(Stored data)
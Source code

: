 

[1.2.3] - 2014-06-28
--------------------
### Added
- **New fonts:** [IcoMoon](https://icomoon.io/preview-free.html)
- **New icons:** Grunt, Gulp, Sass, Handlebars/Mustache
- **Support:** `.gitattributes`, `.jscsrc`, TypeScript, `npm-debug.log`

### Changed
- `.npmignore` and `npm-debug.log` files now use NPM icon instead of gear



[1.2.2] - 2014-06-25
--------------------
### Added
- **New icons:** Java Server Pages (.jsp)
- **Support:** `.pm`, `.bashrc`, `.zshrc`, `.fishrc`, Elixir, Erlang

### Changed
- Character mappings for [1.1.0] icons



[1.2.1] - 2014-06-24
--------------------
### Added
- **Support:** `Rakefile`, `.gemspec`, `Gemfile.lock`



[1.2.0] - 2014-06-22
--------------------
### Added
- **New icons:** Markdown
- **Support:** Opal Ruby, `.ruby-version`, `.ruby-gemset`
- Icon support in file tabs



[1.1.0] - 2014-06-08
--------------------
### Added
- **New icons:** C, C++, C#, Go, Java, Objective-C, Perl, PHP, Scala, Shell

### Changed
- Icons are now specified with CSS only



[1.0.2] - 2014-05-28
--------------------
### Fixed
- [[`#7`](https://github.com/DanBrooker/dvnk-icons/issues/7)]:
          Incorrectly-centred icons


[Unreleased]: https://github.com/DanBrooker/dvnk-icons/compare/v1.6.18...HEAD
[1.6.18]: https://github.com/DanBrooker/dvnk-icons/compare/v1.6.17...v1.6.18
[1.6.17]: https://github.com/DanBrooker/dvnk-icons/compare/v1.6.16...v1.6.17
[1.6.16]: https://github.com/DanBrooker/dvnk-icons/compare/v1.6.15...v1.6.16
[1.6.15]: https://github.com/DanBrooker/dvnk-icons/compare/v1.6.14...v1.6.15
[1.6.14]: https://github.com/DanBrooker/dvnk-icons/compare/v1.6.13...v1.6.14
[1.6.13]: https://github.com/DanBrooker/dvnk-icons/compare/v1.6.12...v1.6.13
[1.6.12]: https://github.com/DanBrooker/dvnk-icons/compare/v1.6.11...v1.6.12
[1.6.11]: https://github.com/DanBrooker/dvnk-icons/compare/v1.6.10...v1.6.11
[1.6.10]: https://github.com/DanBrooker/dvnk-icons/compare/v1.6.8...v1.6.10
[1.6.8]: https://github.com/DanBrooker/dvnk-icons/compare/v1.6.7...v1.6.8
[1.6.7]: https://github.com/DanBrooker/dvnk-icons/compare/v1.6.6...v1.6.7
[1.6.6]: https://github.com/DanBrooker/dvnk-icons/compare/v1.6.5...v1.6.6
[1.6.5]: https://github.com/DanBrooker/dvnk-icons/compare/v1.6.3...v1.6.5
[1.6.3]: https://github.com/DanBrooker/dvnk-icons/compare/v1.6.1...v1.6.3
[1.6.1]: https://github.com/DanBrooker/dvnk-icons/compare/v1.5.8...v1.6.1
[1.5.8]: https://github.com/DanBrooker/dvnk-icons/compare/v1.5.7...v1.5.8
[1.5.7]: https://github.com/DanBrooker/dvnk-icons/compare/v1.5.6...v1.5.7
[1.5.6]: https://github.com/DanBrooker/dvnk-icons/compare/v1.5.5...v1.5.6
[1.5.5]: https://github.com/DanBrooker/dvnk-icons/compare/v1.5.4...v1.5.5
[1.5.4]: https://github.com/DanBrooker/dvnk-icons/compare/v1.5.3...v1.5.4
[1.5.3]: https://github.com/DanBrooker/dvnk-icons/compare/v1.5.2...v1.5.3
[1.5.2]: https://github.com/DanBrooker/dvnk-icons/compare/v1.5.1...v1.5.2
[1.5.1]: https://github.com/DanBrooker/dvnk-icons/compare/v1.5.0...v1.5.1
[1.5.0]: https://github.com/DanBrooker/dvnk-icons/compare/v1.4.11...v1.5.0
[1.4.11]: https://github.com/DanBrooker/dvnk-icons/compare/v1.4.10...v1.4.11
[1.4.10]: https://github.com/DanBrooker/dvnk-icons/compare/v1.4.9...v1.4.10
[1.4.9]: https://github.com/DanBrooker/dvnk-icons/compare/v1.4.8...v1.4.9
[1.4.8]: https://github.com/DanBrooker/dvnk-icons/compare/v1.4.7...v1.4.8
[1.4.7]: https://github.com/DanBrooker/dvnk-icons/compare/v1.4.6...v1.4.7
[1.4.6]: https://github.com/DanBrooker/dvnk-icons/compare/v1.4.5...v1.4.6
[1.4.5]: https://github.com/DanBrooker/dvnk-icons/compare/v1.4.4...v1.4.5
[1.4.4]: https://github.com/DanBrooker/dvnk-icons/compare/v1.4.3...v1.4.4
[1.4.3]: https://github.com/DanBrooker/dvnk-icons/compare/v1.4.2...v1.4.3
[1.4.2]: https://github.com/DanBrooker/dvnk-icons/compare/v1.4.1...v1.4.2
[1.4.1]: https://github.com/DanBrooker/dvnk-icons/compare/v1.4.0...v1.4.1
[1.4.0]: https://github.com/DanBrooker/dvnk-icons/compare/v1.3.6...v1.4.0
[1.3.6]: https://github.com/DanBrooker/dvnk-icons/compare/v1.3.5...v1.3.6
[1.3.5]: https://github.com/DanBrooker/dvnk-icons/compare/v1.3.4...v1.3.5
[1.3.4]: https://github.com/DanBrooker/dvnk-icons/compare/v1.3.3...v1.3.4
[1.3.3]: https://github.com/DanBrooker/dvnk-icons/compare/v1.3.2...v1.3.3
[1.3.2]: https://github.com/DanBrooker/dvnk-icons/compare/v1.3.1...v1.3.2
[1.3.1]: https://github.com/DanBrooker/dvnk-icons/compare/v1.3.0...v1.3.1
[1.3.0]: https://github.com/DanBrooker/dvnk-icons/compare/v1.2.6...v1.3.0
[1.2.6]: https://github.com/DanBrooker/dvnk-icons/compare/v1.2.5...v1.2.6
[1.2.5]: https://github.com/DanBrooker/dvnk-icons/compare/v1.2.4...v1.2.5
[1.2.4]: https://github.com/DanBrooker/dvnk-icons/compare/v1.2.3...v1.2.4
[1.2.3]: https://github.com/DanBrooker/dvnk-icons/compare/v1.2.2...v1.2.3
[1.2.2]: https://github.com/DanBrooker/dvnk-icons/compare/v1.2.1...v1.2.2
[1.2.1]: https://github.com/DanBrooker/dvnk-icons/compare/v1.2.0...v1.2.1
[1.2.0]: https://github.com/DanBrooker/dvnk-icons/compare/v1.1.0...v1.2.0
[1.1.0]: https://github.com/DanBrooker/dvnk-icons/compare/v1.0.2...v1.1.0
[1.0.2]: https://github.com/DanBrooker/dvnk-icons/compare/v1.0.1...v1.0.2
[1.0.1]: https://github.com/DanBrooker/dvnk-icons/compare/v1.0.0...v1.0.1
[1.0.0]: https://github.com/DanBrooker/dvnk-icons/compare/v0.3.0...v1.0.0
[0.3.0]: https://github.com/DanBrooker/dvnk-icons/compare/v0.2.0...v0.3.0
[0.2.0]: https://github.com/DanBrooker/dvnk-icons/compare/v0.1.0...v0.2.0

*Task to carry out*
Each line above is to be reproduced exactly.

*Task solution*
Source code

: 

[1.2.3] - 2014-06-28
--------------------
### Added
- **New fonts:** [IcoMoon](https://icomoon.io/preview-free.html)
- **New icons:** Grunt, Gulp, Sass, Handlebars/Mustache
- **Support:** `.gitattributes`, `.jscsrc`, TypeScript, `npm-debug.log`

### Changed
- `.npmignore` and `npm-debug.log` files now use NPM icon instead of gear



[1.2.2] - 2014-06-25
--------------------
### Added
- **New icons:** Java Server Pages (.jsp)
- **Support:** `.pm`, `.bashrc`, `.zshrc`, `.fishrc`, Elixir, Erlang

### Changed
- Character mappings for [1.1.0] icons



[1.2.1] - 2014-06-24
--------------------
### Added
- **Support:** `Rakefile`, `.gemspec`, `Gemfile.lock`



[1.2.0] - 2014-06-22
--------------------
### Added
- **New icons:** Markdown
- **Support:** Opal Ruby, `.ruby-version`, `.ruby-gemset`
- Icon support in file tabs



[1.1.0] - 2014-06-08
--------------------
### Added
- **New icons:** C, C++, C#, Go, Java, Objective-C, Perl, PHP, Scala, Shell

### Changed
- Icons are now specified with CSS only



[1.0.2] - 2014-05-28
--------------------
### Fixed
- [[`#7`](https://github.com/DanBrooker/dvnk-icons/issues/7)]:
          Incorrectly-centred icons


[Unreleased]: https://github.com/DanBrooker/dvnk-icons/compare/v1.6.18...HEAD
[1.6.18]: https://github.com/DanBrooker/dvnk-icons/compare/v1.6.17...v1.6.18
[1.6.17]: https://github.com/DanBrooker/dvnk-icons/compare/v1.6.16...v1.6.17
[1.6.16]: https://github.com/DanBrooker/dvnk-icons/compare/v1.6.15...v1.6.16
[1.6.15]: https://github.com/DanBrooker/dvnk-icons/compare/v1.6.14...v1.6.15
[1.6.14]: https://github.com/DanBrooker/dvnk-icons/compare/v1.6.13...v1.6.14
[1.6.13]: https://github.com/DanBrooker/dvnk-icons/compare/v1.6.12...v1.6.13
[1.6.12]: https://github.com/DanBrooker/dvnk-icons/compare/v1.6.11...v1.6.12
[1.6.11]: https://github.com/DanBrooker/dvnk-icons/compare/v1.6.10...v1.6.11
[1.6.10]: https://github.com/DanBrooker/dvnk-icons/compare/v1.6.8...v1.6.10
[1.6.8]: https://github.com/DanBrooker/dvnk-icons/compare/v1.6.7...v1.6.8
[1.6.7]: https://github.com/DanBrooker/dvnk-icons/compare/v1.6.6...v1.6.7
[1.6.6]: https://github.com/DanBrooker/dvnk-icons/compare/v1.6.5...v1.6.6
[1.6.5]: https://github.com/DanBrooker/dvnk-icons/compare/v1.6.3...v1.6.5
[1.6.3]: https://github.com/DanBrooker/dvnk-icons/compare/v1.6.1...v1.6.3
[1.6.1]: https://github.com/DanBrooker/dvnk-icons/compare/v1.5.8...v1.6.1
[1.5.8]: https://github.com/DanBrooker/dvnk-icons/compare/v1.5.7...v1.5.8
[1.5.7]: https://github.com/DanBrooker/dvnk-icons/compare/v1.5.6...v1.5.7
[1.5.6]: https://github.com/DanBrooker/dvnk-icons/compare/v1.5.5...v1.5.6
[1.5.5]: https://github.com/DanBrooker/dvnk-icons/compare/v1.5.4...v1.5.5
[1.5.4]: https://github.com/DanBrooker/dvnk-icons/compare/v1.5.3...v1.5.4
[1.5.3]: https://github.com/DanBrooker/dvnk-icons/compare/v1.5.2...v1.5.3
[1.5.2]: https://github.com/DanBrooker/dvnk-icons/compare/v1.5.1...v1.5.2
[1.5.1]: https://github.com/DanBrooker/dvnk-icons/compare/v1.5.0...v1.5.1
[1.5.0]: https://github.com/DanBrooker/dvnk-icons/compare/v1.4.11...v1.5.0
[1.4.11]: https://github.com/DanBrooker/dvnk-icons/compare/v1.4.10...v1.4.11
[1.4.10]: https://github.com/DanBrooker/dvnk-icons/compare/v1.4.9...v1.4.10
[1.4.9]: https://github.com/DanBrooker/dvnk-icons/compare/v1.4.8...v1.4.9
[1.4.8]: https://github.com/DanBrooker/dvnk-icons/compare/v1.4.7...v1.4.8
[1.4.7]: https://github.com/DanBrooker/dvnk-icons/compare/v1.4.6...v1.4.7
[1.4.6]: https://github.com/DanBrooker/dvnk-icons/compare/v1.4.5...v1.4.6
[1.4.5]: https://github.com/DanBrooker/dvnk-icons/compare/v1.4.4...v1.4.5
[1.4.4]: https://github.com/DanBrooker/dvnk-icons/compare/v1.4.3...v1.4.4
[1.4.3]: https://github.com/DanBrooker/dvnk-icons/compare/v1.4.2...v1.4.3
[1.4.2]: https://github.com/DanBrooker/dvnk-icons/compare/v1.4.1...v1.4.2
[1.4.1]: https://github.com/DanBrooker/dvnk-icons/compare/v1.4.0...v1.4.1
[1.4.0]: https://github.com/DanBrooker/dvnk-icons/compare/v1.3.6...v1.4.0
[1.3.6]: https://github.com/DanBrooker/dvnk-icons/compare/v1.3.5...v1.3.6
[1.3.5]: https://github.com/DanBrooker/dvnk-icons/compare/v1.3.4...v1.3.5
[1.3.4]: https://github.com/DanBrooker/dvnk-icons/compare/v1.3.3...v1.3.4
[1.3.3]: https://github.com/DanBrooker/dvnk-icons/compare/v1.3.2...v1.3.3
[1.3.2]: https://github.com/DanBrooker/dvnk-icons/compare/v1.3.1...v1.3.2
[1.3.1]: https://github.com/DanBrooker/dvnk-icons/compare/v1.3.0...v1.3.1
[1.3.0]: https://github.com/DanBrooker/dvnk-icons/compare/v1.2.6...v1.3.0
[1.2.6]: https://github.com/DanBrooker/dvnk-icons/compare/v1.2.5...v1.2.6
[1.2.5]: https://github.com/DanBrooker/dvnk-icons/compare/v1.2.4...v1.2.5
[1.2.4]: https://github.com/DanBrooker/dvnk-icons/compare/v1.2.3...v1.2.4
[1.2.3]: https://github.com/DanBrooker/dvnk-icons/compare/v1.2.2...v1.2.3
[1.2.2]: https://github.com/DanBrooker/dvnk-icons/compare/v1.2.1...v1.2.2
[1.2.1]: https://github.com/DanBrooker/dvnk-icons/compare/v1.2.0...v1.2.1
[1.2.0]: https://github.com/DanBrooker/dvnk-icons/compare/v1.1.0...v1.2.0
[1.1.0]: https://github.com/DanBrooker/dvnk-icons/compare/v1.0.2...v1.1.0
[1.0.2]: https://github.com/DanBrooker/dvnk-icons/compare/v1.0.1...v1.0.2
[1.0.1]: https://github.com/DanBrooker/dvnk-icons/compare/v1.0.0...v1.0.1
[1.0.0]: https://github.com/DanBrooker/dvnk-icons/compare/v0.3.0...v1.0.0
[0.3.0]: https://github.com/DanBrooker/dvnk-icons/compare/v0.2.0...v0.3.0
[0.2.0]: https://github.com/DanBrooker/dvnk-icons/compare/v0.1.0...v0.2.0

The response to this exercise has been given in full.